I have told clients for a long time that DUII is unique among crimes in that it happens across all socioeconomic levels, it happens to men and women, and across race lines in roughly equal amounts. There is no better evidence of this than the recent arrest of Springfield Oregon Police Detective Marco Espinoza. For more information on the arrest, see this article from the local Register Guard. I’m not going to discuss the facts of Mr. Espinoza’s case in this post (mostly because I don’t know any beyond what’s been said in the paper) but I would like to take a moment to use this case as an example of the stigma surrounding DUII and crimes in general.
First of all, let us remember that Mr. Espinoza is innocent. He has the right, like all of us, to be presumed innocent of any alleged crimes until he is convicted of them in court. Let us not fall into the trap of assuming that police or media are always correct in the first article that the publish. As the old saying goes, the story is on page 1 the retraction is on page 10. I worked on a case recently where the local paper and TV news put out stories of my client threatening a group of people with a knife.
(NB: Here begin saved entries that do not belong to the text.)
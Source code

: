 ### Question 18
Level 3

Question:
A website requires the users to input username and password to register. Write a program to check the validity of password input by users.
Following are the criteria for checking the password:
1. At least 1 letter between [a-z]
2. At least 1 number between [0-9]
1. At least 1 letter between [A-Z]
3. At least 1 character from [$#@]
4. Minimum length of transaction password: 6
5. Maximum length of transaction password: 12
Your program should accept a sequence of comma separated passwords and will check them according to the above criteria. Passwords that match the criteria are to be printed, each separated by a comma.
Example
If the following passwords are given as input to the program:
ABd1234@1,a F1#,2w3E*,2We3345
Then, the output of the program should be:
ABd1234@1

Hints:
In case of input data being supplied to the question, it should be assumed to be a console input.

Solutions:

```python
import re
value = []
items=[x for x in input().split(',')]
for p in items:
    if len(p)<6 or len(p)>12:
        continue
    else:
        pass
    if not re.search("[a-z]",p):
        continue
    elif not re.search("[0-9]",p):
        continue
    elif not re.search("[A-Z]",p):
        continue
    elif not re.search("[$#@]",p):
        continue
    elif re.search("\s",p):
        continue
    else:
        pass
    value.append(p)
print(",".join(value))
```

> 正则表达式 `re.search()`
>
Turns out that according to two independent witnesses, that never happened and those charges were eventually dismissed. I looked for any stories on the dismissals and I never found any. So let’s be careful jumping to conclusions.
If Mr. Espinoza is convicted of the DUII he is likely to face some prejudice in his daily life. He will be branded a criminal and possibly a drunk or substance abuser and people will think less of him. That should not necessarily be the case. More so than other types of crimes a DUII conviction represents a mistake, but it should not be a terminal one. I have had more than one client come to me with a DUII charge and tell me what a huge wake up call it was for them. Some of them knew for a while they had a problem with alcohol but never knew it was as bad as it was, and some of them never realized they had a problem. Once you realize you have a problem you can start taking care of it. Everyone of the people who have told me they had a problem has sought help with that problem, either as part of their legal case or not. People who have been through a DUII should not be saddled with that negative stereotype for the rest of their lives.
Time will tell what happens to Mr. Espinoza and his case, but let us remember that we live in a society that presumes people are innocent and if they are proven guilty we believe in second chances.